* Exercise directions
Return the run of lines below that opens with the line containing "##### 10.3 Redirection 3xx 重定向" and closes with the line containing "###### 10.3.2 301 Moved Permanently (永久移动)", keeping each one exact.

Saved entries
* * *

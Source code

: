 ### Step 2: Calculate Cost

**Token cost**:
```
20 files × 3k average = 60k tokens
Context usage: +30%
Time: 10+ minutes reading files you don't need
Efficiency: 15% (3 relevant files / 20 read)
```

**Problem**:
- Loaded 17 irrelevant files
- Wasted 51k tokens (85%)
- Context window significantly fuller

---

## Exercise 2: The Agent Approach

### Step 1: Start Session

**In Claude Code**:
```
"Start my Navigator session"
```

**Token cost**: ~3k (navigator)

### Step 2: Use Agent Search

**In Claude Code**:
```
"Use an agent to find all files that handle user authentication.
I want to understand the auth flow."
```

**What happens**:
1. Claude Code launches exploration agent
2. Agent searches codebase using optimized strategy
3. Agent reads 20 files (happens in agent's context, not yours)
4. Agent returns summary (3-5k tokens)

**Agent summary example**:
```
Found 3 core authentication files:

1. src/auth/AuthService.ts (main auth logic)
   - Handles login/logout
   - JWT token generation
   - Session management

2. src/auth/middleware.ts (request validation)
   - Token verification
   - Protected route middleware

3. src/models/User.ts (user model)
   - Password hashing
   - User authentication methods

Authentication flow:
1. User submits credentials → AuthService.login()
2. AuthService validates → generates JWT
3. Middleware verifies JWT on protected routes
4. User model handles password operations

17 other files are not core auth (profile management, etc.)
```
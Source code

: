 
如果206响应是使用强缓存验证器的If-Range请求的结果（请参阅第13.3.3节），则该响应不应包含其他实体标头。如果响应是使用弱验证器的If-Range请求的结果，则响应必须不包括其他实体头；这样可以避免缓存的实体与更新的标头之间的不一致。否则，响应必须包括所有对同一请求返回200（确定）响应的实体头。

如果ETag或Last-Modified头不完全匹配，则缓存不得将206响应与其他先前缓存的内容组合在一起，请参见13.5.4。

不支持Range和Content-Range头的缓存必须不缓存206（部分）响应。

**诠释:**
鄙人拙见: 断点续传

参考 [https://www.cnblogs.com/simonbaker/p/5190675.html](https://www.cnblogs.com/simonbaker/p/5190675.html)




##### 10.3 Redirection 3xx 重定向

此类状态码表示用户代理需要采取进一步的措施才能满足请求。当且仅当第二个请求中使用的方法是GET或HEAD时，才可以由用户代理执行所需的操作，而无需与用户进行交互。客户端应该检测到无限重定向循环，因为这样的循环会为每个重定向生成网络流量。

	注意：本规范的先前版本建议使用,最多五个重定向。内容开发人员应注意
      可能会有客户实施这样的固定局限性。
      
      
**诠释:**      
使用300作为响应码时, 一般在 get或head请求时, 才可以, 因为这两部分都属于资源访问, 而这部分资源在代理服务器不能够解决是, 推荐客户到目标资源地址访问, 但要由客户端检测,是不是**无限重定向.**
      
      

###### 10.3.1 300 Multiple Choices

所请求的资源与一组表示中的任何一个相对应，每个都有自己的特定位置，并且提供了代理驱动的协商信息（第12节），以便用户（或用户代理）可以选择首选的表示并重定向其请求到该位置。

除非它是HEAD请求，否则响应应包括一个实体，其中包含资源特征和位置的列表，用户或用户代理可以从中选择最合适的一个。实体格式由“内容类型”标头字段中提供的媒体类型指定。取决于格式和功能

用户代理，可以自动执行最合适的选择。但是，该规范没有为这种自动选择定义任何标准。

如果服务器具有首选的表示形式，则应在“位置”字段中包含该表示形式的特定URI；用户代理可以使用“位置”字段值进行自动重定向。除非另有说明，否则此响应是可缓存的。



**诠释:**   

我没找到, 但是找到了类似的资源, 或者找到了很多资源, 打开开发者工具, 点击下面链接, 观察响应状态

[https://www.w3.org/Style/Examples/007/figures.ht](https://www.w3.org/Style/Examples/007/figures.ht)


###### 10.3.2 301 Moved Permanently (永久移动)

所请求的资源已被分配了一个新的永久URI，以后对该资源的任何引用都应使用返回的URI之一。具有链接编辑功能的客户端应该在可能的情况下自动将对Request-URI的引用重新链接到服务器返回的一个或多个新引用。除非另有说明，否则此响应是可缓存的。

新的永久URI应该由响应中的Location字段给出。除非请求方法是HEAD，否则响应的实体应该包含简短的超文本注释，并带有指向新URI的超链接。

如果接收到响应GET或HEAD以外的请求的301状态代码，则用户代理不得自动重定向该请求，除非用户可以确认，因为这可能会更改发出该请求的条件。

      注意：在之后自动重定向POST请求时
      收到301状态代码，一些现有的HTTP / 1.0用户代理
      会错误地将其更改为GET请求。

* * *

* Worked solution
##### 10.3 Redirection 3xx 重定向

此类状态码表示用户代理需要采取进一步的措施才能满足请求。当且仅当第二个请求中使用的方法是GET或HEAD时，才可以由用户代理执行所需的操作，而无需与用户进行交互。客户端应该检测到无限重定向循环，因为这样的循环会为每个重定向生成网络流量。

	注意：本规范的先前版本建议使用,最多五个重定向。内容开发人员应注意
      可能会有客户实施这样的固定局限性。
      
      
**诠释:**      
使用300作为响应码时, 一般在 get或head请求时, 才可以, 因为这两部分都属于资源访问, 而这部分资源在代理服务器不能够解决是, 推荐客户到目标资源地址访问, 但要由客户端检测,是不是**无限重定向.**
      
      

###### 10.3.1 300 Multiple Choices

所请求的资源与一组表示中的任何一个相对应，每个都有自己的特定位置，并且提供了代理驱动的协商信息（第12节），以便用户（或用户代理）可以选择首选的表示并重定向其请求到该位置。

除非它是HEAD请求，否则响应应包括一个实体，其中包含资源特征和位置的列表，用户或用户代理可以从中选择最合适的一个。实体格式由“内容类型”标头字段中提供的媒体类型指定。取决于格式和功能

用户代理，可以自动执行最合适的选择。但是，该规范没有为这种自动选择定义任何标准。

如果服务器具有首选的表示形式，则应在“位置”字段中包含该表示形式的特定URI；用户代理可以使用“位置”字段值进行自动重定向。除非另有说明，否则此响应是可缓存的。



**诠释:**   

我没找到, 但是找到了类似的资源, 或者找到了很多资源, 打开开发者工具, 点击下面链接, 观察响应状态

[https://www.w3.org/Style/Examples/007/figures.ht](https://www.w3.org/Style/Examples/007/figures.ht)


###### 10.3.2 301 Moved Permanently (永久移动)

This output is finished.